-- Extracted records --
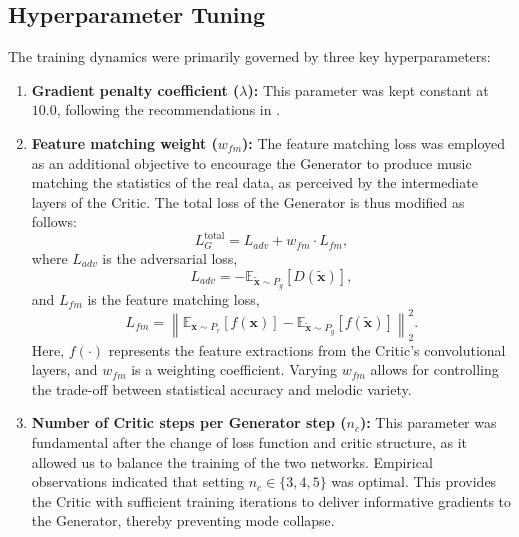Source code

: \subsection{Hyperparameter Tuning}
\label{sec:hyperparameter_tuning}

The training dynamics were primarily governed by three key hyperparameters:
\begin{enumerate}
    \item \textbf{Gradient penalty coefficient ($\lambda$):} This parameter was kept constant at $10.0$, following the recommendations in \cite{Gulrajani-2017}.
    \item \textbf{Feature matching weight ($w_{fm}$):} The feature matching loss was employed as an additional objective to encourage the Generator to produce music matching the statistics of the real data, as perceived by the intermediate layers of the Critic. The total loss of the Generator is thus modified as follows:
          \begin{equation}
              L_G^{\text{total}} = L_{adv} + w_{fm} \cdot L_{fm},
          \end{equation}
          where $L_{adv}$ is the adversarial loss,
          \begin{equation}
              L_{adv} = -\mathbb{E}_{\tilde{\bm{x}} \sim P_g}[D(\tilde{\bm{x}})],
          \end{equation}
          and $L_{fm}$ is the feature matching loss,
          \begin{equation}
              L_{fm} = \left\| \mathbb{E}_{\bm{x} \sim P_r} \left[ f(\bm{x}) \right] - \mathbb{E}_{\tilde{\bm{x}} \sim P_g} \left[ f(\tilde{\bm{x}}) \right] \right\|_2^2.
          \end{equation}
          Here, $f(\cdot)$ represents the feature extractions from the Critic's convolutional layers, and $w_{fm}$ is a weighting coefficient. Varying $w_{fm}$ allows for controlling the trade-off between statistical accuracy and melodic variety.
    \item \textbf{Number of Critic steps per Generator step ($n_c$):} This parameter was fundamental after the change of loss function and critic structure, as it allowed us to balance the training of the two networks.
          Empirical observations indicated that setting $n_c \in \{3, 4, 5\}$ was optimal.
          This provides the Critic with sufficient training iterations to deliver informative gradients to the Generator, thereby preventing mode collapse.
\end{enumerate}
...
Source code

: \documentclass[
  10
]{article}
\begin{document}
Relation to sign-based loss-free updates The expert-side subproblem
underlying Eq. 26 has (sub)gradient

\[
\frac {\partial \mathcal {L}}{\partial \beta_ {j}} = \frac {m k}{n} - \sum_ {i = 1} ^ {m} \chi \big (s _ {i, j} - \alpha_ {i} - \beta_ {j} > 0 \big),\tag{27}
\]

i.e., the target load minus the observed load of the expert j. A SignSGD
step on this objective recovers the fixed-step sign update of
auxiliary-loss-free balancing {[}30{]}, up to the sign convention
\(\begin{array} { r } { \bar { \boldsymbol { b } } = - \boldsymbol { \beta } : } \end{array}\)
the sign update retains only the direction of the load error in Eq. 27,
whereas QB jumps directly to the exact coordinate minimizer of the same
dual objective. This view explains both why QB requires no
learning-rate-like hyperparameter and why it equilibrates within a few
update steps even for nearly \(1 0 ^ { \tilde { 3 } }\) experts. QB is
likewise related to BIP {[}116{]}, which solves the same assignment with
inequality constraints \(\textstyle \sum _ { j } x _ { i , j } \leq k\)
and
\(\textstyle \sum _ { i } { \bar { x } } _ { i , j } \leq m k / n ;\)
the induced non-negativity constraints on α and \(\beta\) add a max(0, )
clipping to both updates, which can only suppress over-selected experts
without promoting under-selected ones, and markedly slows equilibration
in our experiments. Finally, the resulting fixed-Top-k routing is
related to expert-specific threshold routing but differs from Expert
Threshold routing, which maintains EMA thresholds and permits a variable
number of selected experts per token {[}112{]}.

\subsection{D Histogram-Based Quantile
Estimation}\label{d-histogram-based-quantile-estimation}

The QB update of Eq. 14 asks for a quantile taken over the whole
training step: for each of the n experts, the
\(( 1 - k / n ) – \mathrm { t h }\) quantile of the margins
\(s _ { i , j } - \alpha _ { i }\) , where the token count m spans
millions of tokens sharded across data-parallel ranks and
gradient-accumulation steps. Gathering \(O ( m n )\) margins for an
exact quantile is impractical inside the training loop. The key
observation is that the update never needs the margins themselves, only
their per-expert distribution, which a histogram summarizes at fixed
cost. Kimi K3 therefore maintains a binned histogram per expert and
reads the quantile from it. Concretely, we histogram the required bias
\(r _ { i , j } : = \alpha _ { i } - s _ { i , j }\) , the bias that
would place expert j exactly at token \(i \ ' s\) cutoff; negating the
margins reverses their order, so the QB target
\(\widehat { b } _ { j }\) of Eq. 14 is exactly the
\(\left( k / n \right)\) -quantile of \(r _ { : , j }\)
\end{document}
...
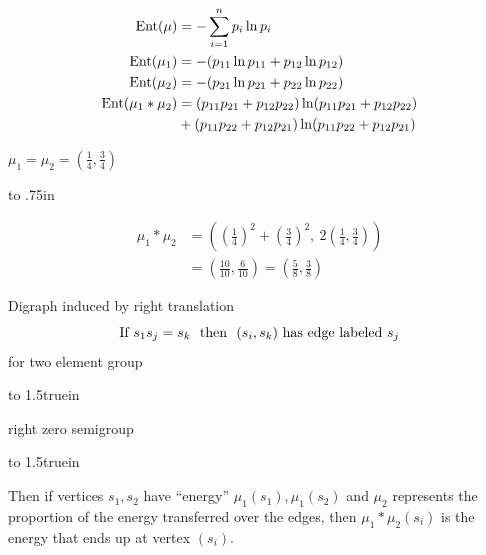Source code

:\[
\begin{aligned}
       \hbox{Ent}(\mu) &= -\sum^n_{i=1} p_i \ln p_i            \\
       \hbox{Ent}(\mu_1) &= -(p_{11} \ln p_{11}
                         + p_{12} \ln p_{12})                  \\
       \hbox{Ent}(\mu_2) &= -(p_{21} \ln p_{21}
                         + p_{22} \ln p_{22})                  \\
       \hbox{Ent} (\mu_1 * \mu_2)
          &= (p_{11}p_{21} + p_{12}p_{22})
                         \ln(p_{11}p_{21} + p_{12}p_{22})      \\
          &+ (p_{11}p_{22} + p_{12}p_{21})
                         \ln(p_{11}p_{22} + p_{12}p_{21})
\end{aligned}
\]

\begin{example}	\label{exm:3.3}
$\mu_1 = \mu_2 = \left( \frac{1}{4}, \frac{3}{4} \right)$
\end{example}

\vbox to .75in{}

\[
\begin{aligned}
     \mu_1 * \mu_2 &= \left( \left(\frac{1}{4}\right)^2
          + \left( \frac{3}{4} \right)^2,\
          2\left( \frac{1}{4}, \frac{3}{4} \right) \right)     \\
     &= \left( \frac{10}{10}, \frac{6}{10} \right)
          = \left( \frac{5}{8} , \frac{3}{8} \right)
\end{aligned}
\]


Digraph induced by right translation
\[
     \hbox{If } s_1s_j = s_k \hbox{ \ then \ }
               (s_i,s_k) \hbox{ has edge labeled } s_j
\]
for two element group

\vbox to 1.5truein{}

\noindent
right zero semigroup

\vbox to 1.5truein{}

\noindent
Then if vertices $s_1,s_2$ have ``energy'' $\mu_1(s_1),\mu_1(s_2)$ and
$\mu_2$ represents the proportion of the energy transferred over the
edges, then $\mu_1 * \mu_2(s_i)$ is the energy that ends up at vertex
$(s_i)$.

-- Exercise prompt --
The required output is every line above from the one with "Here, $f(\cdot)$ represents" down to the one with "Empirical observations indicated", restated word for word, ends included.

-- Response to the task --
          Here, $f(\cdot)$ represents the feature extractions from the Critic's convolutional layers, and $w_{fm}$ is a weighting coefficient. Varying $w_{fm}$ allows for controlling the trade-off between statistical accuracy and melodic variety.
    \item \textbf{Number of Critic steps per Generator step ($n_c$):} This parameter was fundamental after the change of loss function and critic structure, as it allowed us to balance the training of the two networks.
          Empirical observations indicated that setting $n_c \in \{3, 4, 5\}$ was optimal.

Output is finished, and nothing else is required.